Tell me about how Ireland’s Larder was conceived. It’s such an original book both in terms of content and structure – a real coffee table book but also practical and one which I found myself returning to again and again.

Margaret: I have always been interested in history – my first book, Irish Days, was a collection of oral histories, in which I reproduced conversations I’d had with a cross section of Irish people over the age of eighty. And then I left my very hectic life in London to come and live in an abandoned house in Co Galway, beside the Shannon,  plunging myself into a different world.

One of the things that had attracted me to the house was its fireplace – big enough for a giant to cook in – with the crane still inset into the wall. It was a piece of living history inside my own house. I was also struck by how different the whole food scene was from what I knew. I’d come from a cosmopolitan city and my job had involved eating out a good deal, so differences were only to be expected there. However, I’d been raised among poor people near Manchester and I knew all about that Lancashire food culture. Here I was in Ireland and there were no pies! In the north of England people were reared on pork pies and potato pies. As a child I went to Stockport market every week and wandered round the stalls that sold Cheshire cheeses of different strengths and colours, the butchers selling haslett and brawn. Like poor people everywhere, we ate offal. In fact there were, when I was a child, a chain of restaurants devoted to serving tripe. (Yes, it sounds surreal now, but it’s true. The UCP.)

I’d lived in France for a number of years and I saw what alchemy can be wrought with simple ingredients. But here in this rural part of Ireland,  fewer things were available. I looked at how foodstuffs were preserved and there was precious little smoking or drying – it was almost all salting. No savoury pies. First class beef and lamb. In my local greengrocers (a dying breed in England) there were discussions about which variety of potato was good that week. And a slice of home made brown bread with some country butter was heaven.

It struck me that a food culture actually reveals the whole history of a nation and that’s what set me on the path of tracing that history right from the very earliest times. Going to visit the Ceide Fields and learning that the field system there is the oldest known in the world – a thousand years older than the Pyramids – was so impressive! And I travelled from there right up to the present day, although I structured the chapters of the book in order of the importance of the foodstuff. So the potato comes in very late in the day.

SG: How fascinating to learn that the geneses of the book came from an old fireplace and the crane insert in the wall…and the connection of fields to food. I’m also very interested in social history, and particularly, how past trauma often carries on through subsequent generations. I was fascinated by the section in Panorama where you state that “The story of food is always political, and in Ireland’s case intensely so” and that in Ireland “it may take generations to erase the old race memory of hunger”. Can you tell us a little about the research that you undertook to write this book?

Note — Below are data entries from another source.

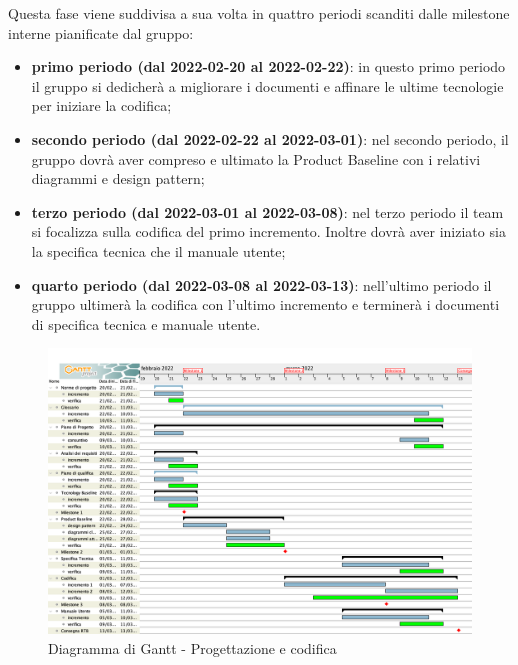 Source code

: Questa fase viene suddivisa a sua volta in quattro periodi scanditi dalle milestone interne pianificate dal gruppo:
\begin{itemize}
\item \textbf{primo periodo (dal 2022-02-20 al 2022-02-22)}: in questo primo periodo il gruppo si dedicherà a migliorare i documenti e affinare le ultime tecnologie per iniziare la codifica;
\item \textbf{secondo periodo (dal 2022-02-22 al 2022-03-01)}: nel secondo periodo,  il gruppo dovrà aver compreso e ultimato la Product Baseline con i relativi diagrammi e design pattern;
\item \textbf{terzo periodo (dal 2022-03-01 al 2022-03-08)}: nel terzo periodo il team si focalizza sulla codifica del primo incremento.  Inoltre dovrà aver iniziato sia la specifica tecnica che il manuale utente;
\item \textbf{quarto periodo (dal 2022-03-08 al 2022-03-13)}: nell'ultimo periodo il gruppo ultimerà la codifica con l’ultimo incremento e terminerà i documenti di specifica tecnica e manuale utente.
\end{itemize}

\begin{figure}[H]
\centering
\includegraphics[scale=0.35]{Sezioni/gantt/progettazione_codifica.png}
\caption{Diagramma di Gantt - Progettazione e codifica}
\end{figure} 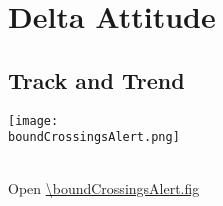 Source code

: %
% 
% 
%
%
\section{Delta Attitude}

\subsection{Track and Trend}

\begin{center}
  \texttt{[image: \\boundCrossingsAlert.png]}
\end{center}
\boundCrossingsAlertCaption\\
Open \url{\boundCrossingsAlert.fig}

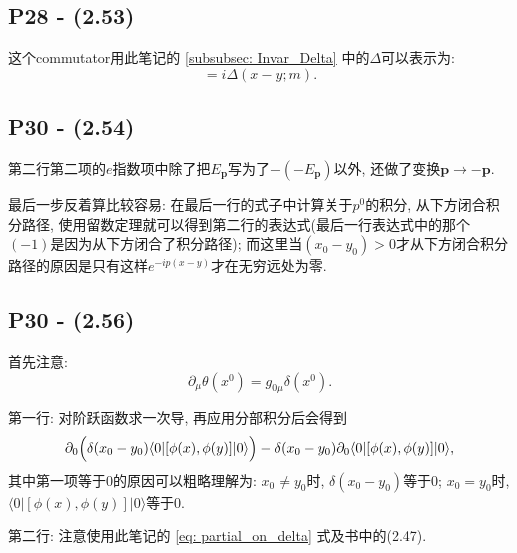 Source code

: \subsection{P28 - (2.53)}

这个commutator用此笔记的 \ref{subsubsec: Invar_Delta} 中的$\Delta$可以表示为:
\begin{equation}
  [\phi(x), \phi(y)] = i\Delta(x-y; m).
\end{equation}


\subsection{P30 - (2.54)}

第二行第二项的$e$指数项中除了把$E_\mathbf{p}$写为了$-(-E_\mathbf{p})$以外, 还做了变换$\mathbf{p} \rightarrow -\mathbf{p}$.

最后一步反着算比较容易: 在最后一行的式子中计算关于$p^0$的积分, 从下方闭合积分路径, 使用留数定理就可以得到第二行的表达式(最后一行表达式中的那个$(-1)$是因为从下方闭合了积分路径); 而这里当$(x_0 - y_0)>0$才从下方闭合积分路径的原因是只有这样$e^{-ip(x - y)}$才在无穷远处为零.

\subsection{P30 - (2.56)}

首先注意:
\begin{equation}
  \partial_\mu \theta(x^0) = g_{0\mu} \delta(x^0) \label{eq: partial_on_delta}.
\end{equation}

第一行: 对阶跃函数求一次导, 再应用分部积分后会得到
\begin{equation}
  \partial_0 \Bigl(\delta(x_0 - y_0)\langle 0|[\phi(x), \phi(y)]|0\rangle \Bigr)-\delta(x_0 - y_0)\partial_0\langle 0|[\phi(x), \phi(y)]|0\rangle,
\end{equation}
其中第一项等于0的原因可以粗略理解为: $x_0 \neq y_0$时, $\delta(x_0 - y_0)$等于0; $x_0 = y_0$时, $\langle 0|[\phi(x), \phi(y)]|0\rangle$等于0.

第二行: 注意使用此笔记的 \eqref{eq: partial_on_delta} 式及书中的(2.47).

Margaret: As I  mentioned above, I was struck by the courage and tenacity of those early people who marked out fields in that cold, windy spot beside the sea up in Mayo, and as I researched widely, reading law tracts, diaries, ballads, lives of the saints, letters, memoirs, poems and accounts from folklore, I saw a pattern repeated down the centuries. Poor people struggled to survive under many different dispensations. The Normans actually made life a little better, as they introduced the rabbit, the idea of a columbarium or dovecote, plus they created fishponds and brought in legumes such as peas which could be dried and provide food in the lean winter months. But there were famines down the centuries and accounts of animals dying, too. Swift’s famous satire A Modest Proposal was written in 1729 and he was reacting to the suffering of the time by suggesting that a superfluous child could be a helpful addition to the larder, as a plump infant would serve well, boiled, stewed or fried! There was no redress against the harsh rule of the landlords and it was really egregiously cruel and unforgivable that the subjects of Queen Victoria, who ruled over a mighty empire, should be allowed to starve to death as late as the mid-nineteenth century.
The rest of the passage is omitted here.